More than just consuming limited resources, the acquisition system drives so much time and cost into defense systems that product technology can become obsolete before being fielded, or makes them cost more than they need to, or pushes so much cost into the programs that they ultimately fall into irrelevance and cancellation.
For 40 years, Pratt & Whitney has been manufacturing F100 engines and components and each year it must renegotiate prices for each one. After building 180 C-17 aircraft, the bulk of the Air Force fleet, Boeing was obliged to submit sixty-three thousand pages of data in a subsequent buy. Are these role model examples for the protection of the taxpayer’s interests? I suggest instead they are great opportunities for common sense and tremendous savings in time and treasure. Suppose for example that for mature products and services, we simply allow alternate buys at base price plus agreeable government economic indices.

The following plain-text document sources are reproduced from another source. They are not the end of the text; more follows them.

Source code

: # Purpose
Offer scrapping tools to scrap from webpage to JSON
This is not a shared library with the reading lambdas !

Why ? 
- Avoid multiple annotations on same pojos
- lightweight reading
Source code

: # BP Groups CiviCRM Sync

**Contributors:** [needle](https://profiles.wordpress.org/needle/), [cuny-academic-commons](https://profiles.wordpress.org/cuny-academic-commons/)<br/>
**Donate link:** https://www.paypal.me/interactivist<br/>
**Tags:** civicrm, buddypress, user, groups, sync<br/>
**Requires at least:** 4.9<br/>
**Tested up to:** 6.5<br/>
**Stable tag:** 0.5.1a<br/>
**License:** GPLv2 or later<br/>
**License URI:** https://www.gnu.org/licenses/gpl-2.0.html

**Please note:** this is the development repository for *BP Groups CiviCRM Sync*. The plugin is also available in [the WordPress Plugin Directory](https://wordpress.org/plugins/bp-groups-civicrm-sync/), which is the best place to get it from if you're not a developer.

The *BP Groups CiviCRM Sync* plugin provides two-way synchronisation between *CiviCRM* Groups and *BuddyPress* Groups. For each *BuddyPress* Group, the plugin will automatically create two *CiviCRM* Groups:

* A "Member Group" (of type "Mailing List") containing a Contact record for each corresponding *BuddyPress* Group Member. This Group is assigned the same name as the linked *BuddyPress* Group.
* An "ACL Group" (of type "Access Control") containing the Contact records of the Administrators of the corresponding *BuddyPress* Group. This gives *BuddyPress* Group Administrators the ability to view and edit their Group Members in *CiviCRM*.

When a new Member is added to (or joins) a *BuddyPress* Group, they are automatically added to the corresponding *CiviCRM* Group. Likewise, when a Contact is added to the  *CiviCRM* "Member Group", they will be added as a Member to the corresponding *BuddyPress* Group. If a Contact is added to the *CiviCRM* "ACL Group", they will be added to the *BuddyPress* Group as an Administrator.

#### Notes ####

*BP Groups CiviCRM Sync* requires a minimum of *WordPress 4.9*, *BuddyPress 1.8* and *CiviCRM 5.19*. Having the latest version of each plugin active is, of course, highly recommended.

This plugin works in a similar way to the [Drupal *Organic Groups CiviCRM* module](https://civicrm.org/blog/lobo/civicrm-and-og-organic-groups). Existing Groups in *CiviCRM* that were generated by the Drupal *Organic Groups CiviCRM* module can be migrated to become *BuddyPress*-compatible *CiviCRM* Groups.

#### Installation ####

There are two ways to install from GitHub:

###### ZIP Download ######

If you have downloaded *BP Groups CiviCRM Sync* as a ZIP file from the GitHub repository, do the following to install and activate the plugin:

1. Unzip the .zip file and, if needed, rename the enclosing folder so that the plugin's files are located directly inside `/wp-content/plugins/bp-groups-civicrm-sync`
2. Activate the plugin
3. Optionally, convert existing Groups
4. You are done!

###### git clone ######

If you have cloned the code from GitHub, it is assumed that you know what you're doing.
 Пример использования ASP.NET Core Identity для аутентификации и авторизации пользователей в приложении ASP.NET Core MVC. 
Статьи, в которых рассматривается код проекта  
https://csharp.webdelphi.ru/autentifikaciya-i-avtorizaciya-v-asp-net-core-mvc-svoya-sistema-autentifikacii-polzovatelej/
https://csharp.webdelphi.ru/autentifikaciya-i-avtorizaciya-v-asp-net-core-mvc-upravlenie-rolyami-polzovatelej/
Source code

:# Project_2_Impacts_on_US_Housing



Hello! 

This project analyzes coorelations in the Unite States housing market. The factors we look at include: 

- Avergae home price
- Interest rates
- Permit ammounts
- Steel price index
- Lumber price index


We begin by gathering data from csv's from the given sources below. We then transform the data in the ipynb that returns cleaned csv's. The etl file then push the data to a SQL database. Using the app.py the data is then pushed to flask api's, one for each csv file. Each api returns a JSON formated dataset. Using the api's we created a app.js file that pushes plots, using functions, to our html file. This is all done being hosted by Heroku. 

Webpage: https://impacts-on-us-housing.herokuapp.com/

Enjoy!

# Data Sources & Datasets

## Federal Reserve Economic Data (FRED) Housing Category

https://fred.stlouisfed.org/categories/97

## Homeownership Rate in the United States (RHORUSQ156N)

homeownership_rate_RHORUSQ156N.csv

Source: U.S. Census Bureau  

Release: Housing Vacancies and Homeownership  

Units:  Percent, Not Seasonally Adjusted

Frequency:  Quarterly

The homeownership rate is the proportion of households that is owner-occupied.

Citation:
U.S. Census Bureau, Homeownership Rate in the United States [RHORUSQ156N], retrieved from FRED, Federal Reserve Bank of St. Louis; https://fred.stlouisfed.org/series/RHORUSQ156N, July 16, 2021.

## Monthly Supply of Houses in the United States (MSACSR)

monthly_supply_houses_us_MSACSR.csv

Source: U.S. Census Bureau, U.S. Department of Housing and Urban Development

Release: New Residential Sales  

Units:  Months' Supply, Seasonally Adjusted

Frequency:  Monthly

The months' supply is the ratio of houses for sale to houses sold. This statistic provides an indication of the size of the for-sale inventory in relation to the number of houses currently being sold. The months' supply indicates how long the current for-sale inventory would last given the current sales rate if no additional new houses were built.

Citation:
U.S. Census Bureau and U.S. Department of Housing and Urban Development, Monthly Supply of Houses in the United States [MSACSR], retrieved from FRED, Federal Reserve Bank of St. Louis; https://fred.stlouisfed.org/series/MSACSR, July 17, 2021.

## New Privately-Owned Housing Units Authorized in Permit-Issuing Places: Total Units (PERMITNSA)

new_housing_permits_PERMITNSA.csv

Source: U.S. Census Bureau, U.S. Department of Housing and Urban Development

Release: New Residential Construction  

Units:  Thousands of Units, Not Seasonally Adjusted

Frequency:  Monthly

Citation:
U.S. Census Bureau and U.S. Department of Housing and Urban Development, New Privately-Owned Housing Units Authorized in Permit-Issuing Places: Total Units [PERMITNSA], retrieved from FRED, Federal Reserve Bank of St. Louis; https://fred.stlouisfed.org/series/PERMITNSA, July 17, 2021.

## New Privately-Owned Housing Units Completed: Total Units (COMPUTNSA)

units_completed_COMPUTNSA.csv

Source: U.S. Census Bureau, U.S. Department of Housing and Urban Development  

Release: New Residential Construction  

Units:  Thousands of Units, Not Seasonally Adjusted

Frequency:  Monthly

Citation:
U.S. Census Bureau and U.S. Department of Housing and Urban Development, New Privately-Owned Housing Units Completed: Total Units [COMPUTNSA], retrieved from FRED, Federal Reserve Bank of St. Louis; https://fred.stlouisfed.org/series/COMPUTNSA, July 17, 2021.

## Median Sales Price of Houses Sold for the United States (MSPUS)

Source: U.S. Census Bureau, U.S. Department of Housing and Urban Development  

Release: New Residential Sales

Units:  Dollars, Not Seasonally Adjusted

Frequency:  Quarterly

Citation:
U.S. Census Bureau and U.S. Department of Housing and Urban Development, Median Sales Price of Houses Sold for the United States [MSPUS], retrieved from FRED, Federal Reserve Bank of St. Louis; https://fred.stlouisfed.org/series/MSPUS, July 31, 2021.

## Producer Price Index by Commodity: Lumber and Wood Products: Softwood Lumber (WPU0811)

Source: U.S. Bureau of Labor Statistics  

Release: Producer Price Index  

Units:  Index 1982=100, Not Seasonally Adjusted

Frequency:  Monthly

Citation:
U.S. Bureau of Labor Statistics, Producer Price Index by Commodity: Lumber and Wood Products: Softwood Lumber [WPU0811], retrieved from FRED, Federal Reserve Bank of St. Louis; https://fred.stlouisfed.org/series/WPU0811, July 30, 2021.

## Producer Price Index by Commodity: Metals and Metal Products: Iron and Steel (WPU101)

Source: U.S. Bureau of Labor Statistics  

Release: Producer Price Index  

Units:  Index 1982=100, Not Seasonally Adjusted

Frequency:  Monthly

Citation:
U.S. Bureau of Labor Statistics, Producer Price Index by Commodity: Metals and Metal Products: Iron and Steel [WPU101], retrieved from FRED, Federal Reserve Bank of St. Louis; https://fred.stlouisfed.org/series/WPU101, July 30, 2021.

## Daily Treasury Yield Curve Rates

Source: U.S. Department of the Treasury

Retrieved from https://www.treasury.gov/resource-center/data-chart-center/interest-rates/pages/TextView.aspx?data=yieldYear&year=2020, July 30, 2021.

How many of the 150,000 acquisition professionals in AT&L, and how many in industry can be freed up with such a simple change and their resources applied to other critical tasks or to the straining budget?
Rep. Thornberry is tackling this problem. “One of the reasons things have gotten so bogged down in bureaucracy is that we’ve tried to paperwork away all risk … Over and over again, I heard that program managers and industry are forced to manage the process rather than manage the programs.”